General Motors (NYSE: GM) plans to have 50% of its cars in the US running on ethanol by 2012. Reuters says that "GM will have 11 ethanol-capable vehicles on the market this year and 15 in 2009."
The move may help keep oil and gas prices down and it may cut dangerous emissions, but it also may not save the consumer a dime. CNN Money reports that "corn and soybean prices soared in 2007 due largely to demand for the alternative fuel ethanol." That means the fuel is likely to get much more expensive.
At this point, the cost of an alternative energy car is several thousand dollars higher than the price of a gas-powered car. Increased production volume may solve that over time, but those savings may not hit the consumer for several years.
Being "green" may come with a high cost. If the economy stays weak, that may not sell.
Douglas A. McIntyre is an editor at 247wallst.com.
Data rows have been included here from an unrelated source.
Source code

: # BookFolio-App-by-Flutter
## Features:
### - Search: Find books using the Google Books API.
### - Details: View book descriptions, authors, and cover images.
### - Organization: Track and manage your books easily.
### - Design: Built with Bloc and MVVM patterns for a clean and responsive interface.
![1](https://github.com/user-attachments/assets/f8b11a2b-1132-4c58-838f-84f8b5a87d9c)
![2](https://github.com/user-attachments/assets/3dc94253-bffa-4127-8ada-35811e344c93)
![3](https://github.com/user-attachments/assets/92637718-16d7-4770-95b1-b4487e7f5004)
Reader Comments (Page 1 of 1)
2-07-2008 @ 10:46AM
Tom at GM said...
Two comments:
First, ethanol will become much more viable when non-grain sources become widely available, which is why GM has made two announcements in the past month regarding its partnership with Coskata.
Also, the cost to make a vehicle E85 compatible is much less than "several thousand dollars," which is one reason E85 is so promising as a near-term strategy.
2-07-2008 @ 12:41PM
jpdr1100 said...
Don't forget the real reason driving GM to do this: they get CAFE credits for those flex-fuel vehicles regardless of the fact that the owners use nothing but gasoline.